Si le numéro est hélas avorté, personne n’avait pour autant vu venir le “truc“… Abracadabra – le temps d’une tournée : réapparition d’Hocus Pocus, collectif hip-hop 90s et maison-mère de projets satellitaires (C2C, AlltA, Ledeunff...). Rencontre avec son cofondateur 20Syl.
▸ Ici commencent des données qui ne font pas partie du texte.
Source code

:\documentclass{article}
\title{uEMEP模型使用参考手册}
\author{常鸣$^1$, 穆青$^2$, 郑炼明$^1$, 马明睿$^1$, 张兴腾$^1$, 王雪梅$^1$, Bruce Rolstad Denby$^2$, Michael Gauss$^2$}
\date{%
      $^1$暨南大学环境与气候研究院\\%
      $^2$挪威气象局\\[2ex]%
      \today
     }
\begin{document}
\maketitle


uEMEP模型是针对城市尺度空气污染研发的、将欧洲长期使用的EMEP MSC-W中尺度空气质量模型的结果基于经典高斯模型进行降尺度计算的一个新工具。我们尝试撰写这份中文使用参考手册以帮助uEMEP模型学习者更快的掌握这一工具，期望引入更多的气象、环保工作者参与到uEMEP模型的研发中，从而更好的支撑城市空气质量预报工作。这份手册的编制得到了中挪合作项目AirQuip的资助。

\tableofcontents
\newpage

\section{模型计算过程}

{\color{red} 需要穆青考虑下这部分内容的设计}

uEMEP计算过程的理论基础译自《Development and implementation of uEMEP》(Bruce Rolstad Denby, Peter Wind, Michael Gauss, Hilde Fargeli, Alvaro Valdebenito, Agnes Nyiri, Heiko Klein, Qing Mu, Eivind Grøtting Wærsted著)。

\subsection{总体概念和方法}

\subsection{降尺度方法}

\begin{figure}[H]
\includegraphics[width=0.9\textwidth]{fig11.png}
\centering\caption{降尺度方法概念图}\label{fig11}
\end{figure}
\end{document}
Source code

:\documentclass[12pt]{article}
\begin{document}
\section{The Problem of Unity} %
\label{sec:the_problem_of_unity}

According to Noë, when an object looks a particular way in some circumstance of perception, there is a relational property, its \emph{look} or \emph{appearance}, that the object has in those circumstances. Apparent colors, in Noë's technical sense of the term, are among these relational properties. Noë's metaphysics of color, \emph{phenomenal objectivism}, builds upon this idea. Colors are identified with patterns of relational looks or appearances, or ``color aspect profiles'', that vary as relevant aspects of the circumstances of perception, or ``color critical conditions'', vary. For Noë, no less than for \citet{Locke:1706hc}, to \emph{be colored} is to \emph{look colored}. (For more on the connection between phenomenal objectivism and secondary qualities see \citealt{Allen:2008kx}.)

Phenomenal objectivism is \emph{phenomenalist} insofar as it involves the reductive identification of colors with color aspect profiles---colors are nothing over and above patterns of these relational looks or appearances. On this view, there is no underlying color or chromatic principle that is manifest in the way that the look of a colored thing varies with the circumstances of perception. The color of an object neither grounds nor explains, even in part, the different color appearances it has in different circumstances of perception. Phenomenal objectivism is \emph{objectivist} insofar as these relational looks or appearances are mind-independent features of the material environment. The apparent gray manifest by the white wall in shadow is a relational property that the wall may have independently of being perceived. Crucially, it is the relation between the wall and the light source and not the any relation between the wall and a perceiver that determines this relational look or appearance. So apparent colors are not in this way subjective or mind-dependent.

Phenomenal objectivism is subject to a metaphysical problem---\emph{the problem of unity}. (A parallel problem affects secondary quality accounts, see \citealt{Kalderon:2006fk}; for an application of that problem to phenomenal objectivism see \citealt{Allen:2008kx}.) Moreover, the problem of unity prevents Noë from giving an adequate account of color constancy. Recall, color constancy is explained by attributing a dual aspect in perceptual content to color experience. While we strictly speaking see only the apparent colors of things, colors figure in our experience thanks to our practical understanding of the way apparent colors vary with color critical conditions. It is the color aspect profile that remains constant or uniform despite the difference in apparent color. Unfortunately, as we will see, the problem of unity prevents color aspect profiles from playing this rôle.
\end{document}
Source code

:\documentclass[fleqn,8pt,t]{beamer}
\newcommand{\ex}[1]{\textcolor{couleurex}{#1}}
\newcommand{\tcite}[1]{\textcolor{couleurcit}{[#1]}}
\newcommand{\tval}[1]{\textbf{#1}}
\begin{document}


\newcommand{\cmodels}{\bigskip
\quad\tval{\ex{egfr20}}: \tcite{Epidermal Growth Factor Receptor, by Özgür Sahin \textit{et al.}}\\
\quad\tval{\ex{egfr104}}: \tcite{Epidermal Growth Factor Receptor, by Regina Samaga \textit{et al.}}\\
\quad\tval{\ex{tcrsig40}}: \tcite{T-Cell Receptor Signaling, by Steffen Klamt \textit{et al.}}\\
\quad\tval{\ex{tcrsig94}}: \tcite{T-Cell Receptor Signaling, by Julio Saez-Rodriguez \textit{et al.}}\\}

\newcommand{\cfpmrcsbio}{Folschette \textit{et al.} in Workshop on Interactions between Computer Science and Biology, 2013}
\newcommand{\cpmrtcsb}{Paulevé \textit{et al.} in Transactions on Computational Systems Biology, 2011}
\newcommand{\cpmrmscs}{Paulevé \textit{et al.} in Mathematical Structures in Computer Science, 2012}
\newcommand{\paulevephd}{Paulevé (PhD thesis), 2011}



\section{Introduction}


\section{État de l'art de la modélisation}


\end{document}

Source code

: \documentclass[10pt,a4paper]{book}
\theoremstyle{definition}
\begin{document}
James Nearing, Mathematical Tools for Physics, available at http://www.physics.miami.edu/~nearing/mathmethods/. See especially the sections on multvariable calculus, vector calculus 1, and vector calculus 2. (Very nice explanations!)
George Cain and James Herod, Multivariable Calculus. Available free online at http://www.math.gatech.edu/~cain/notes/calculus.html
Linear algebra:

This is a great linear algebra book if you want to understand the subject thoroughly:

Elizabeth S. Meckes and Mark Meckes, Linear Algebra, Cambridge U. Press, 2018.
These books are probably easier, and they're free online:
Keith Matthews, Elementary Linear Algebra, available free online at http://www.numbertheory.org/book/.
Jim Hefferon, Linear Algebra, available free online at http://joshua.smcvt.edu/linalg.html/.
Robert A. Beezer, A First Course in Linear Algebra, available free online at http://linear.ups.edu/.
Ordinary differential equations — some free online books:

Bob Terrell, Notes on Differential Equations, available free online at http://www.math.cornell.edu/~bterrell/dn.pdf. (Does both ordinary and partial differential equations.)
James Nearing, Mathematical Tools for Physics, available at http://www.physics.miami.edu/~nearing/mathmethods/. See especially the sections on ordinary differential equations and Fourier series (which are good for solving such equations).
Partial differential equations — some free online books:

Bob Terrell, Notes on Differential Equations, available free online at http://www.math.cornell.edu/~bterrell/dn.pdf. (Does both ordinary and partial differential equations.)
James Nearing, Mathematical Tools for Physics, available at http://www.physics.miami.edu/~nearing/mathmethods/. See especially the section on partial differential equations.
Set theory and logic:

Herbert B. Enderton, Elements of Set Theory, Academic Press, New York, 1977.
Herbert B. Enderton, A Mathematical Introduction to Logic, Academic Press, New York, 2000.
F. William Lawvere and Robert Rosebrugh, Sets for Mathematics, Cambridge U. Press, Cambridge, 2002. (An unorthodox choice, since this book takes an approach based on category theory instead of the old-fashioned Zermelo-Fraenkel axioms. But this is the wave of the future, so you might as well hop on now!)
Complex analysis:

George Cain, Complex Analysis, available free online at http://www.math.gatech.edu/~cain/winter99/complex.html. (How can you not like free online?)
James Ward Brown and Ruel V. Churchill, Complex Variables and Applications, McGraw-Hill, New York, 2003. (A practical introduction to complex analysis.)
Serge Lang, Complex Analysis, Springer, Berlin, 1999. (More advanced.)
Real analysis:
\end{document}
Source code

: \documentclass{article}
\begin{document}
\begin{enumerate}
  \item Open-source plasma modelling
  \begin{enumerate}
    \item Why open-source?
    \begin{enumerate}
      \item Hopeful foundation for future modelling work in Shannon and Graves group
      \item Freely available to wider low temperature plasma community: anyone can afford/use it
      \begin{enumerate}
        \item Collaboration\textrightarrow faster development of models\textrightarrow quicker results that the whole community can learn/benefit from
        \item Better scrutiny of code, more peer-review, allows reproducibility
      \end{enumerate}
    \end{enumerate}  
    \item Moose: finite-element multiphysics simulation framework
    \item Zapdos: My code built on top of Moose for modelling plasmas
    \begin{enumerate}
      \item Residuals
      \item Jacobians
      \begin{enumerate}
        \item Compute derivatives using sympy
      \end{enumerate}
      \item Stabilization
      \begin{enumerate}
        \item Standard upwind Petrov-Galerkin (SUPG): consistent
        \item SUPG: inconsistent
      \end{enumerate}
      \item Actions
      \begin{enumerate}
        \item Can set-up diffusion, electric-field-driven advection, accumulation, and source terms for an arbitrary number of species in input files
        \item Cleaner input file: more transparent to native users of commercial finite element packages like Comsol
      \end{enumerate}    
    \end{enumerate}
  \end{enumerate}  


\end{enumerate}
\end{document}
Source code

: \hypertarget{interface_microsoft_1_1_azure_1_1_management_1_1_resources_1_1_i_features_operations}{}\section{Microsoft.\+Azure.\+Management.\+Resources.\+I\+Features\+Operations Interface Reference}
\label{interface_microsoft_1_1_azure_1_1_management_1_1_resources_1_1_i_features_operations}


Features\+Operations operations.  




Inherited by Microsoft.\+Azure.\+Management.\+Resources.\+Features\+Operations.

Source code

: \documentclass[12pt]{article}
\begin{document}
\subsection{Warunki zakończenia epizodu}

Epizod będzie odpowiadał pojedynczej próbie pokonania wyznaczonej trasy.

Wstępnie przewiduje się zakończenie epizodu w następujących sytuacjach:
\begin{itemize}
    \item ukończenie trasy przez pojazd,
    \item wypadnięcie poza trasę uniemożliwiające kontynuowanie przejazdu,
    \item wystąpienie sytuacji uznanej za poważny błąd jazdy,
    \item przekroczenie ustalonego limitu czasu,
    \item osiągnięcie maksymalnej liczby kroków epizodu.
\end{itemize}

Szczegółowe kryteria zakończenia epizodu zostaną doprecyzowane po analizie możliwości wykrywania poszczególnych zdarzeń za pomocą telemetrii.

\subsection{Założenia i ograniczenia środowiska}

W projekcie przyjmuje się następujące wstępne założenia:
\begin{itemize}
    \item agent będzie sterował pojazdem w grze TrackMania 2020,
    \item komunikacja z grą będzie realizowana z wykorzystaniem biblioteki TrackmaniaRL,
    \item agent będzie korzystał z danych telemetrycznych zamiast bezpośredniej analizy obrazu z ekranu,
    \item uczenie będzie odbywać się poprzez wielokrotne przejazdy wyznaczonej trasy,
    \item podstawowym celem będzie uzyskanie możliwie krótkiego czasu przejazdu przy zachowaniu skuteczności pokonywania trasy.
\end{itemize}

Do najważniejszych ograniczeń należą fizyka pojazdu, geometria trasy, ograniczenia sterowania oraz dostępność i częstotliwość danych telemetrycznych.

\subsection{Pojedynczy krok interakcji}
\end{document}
« 1995 », c’est évidemment le blase d’un groupe de hip-hop du sud de Paris (comprenant notamment Nekfeu). C’est aussi la date de création d’Hocus Pocus, dont on n’avait jusque-là jamais mesuré le poids des années, tant la pertinence des Nantais ne souffrait pas encore d’anachronisme... Or, si les premiers ont annoncé un arrêt définitif en début d’année, les seconds continuent leur art de la prestidigitation avec un réapparition éphémère cet été, après avoir longuement répété le numéro de la femme coupée... Pas d’écran de fumée pour autant, les retrouvailles sont « sans suite » nous prévient-on, même si la discussion au long court distille des « on verra » et autres « pas de pression »…

C’est d’ailleurs la modestie de ses membres qui les ont toujours préservés d’une trop grande starification – mettant parfois sous silence leur apport essentiel à un hip-hop qui mettait à égalité musique et textes, sans sacrifier l’un ou l’autre… Exemple ? 20Syl a réalisé un certain nombre de remix : Oxmo Puccino, Rihanna, Ed Sheeran, Gregory Porter, Kendrick Lamar, Ibrahim Maalouf, Yaël Naim… Avec une même force tranquille et un sourire discret, quand on le sait pourtant – en privé – obsessionnel. Un flegme de surface peu étonnant pour un quadruple champion du monde DMC (qu’il partage ici avec Dj Greem). Quant à David Le Deunff, il a assuré les premières parties de Keziah Jones ou encore Nneka, et joué notamment avec Asa… Quoi qu’il en soit, cette constance dans le parcours et cette élégance à ne jamais rappeler un cv pourtant intimidant, c’est ce qui a toujours rendu Hocus Pocus aussi attachant.

« Retrouvailles », donc… Le mot convient parfaitement à la remise en mouvement de ce corps protéiforme, dont les membres avaient pris leur indépendance sans en signaler le licenciement. Séparation des corps, certes, mais pas totalement des esprits quand – rejouant à l’occasion d’une exposition rétrospective sur le rock nantais – l’envie est revenue de ne faire momentanément plus qu’un… Il était temps : la bande nous a laissé orphelins, depuis bientôt 10 ans.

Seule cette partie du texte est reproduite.